Go through the entries below and pick out every line with "main".

(Plain-text document sources)
============
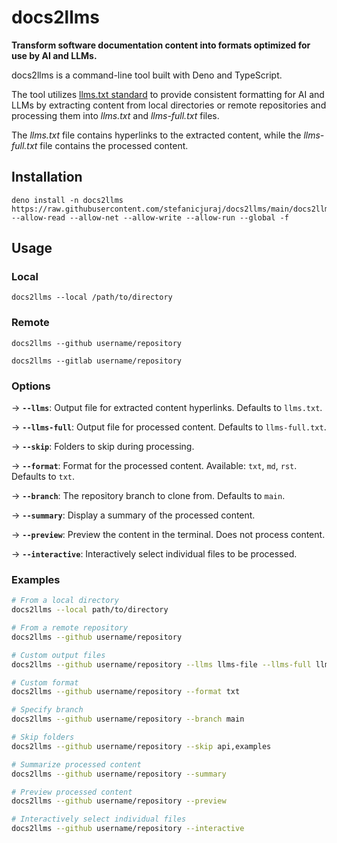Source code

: # docs2llms

**Transform software documentation content into formats optimized for use by AI and LLMs.** 

docs2llms is a command-line tool built with Deno and TypeScript. 

The tool utilizes [llms.txt standard](https://llmstxt.org/) to provide consistent formatting for AI and LLMs by extracting content from local directories or remote repositories and processing them into *llms.txt* and *llms-full.txt* files.

The *llms.txt* file contains hyperlinks to the extracted content, while the *llms-full.txt* file contains the processed content.

## Installation

```
deno install -n docs2llms https://raw.githubusercontent.com/stefanicjuraj/docs2llms/main/docs2llms.ts --allow-read --allow-net --allow-write --allow-run --global -f
```

## Usage

### Local

```
docs2llms --local /path/to/directory
```

### Remote

```
docs2llms --github username/repository
```

```
docs2llms --gitlab username/repository
```

### Options

&rarr; **`--llms`**: Output file for extracted content hyperlinks. Defaults to `llms.txt`.

&rarr; **`--llms-full`**: Output file for processed content. Defaults to `llms-full.txt`.

&rarr; **`--skip`**: Folders to skip during processing.

&rarr; **`--format`**: Format for the processed content. Available: `txt`, `md`, `rst`. Defaults to `txt`.

&rarr; **`--branch`**: The repository branch to clone from. Defaults to `main`.

&rarr; **`--summary`**: Display a summary of the processed content.

&rarr; **`--preview`**: Preview the content in the terminal. Does not process content.

&rarr; **`--interactive`**: Interactively select individual files to be processed.

### Examples

```bash
# From a local directory
docs2llms --local path/to/directory

# From a remote repository
docs2llms --github username/repository

# Custom output files
docs2llms --github username/repository --llms llms-file --llms-full llms-full-file.txt

# Custom format
docs2llms --github username/repository --format txt

# Specify branch
docs2llms --github username/repository --branch main

# Skip folders
docs2llms --github username/repository --skip api,examples

# Summarize processed content
docs2llms --github username/repository --summary

# Preview processed content
docs2llms --github username/repository --preview

# Interactively select individual files
docs2llms --github username/repository --interactive
```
============
Task solution
deno install -n docs2llms https://raw.githubusercontent.com/stefanicjuraj/docs2llms/main/docs2llms.ts --allow-read --allow-net --allow-write --allow-run --global -f
&rarr; **`--branch`**: The repository branch to clone from. Defaults to `main`.
docs2llms --github username/repository --branch main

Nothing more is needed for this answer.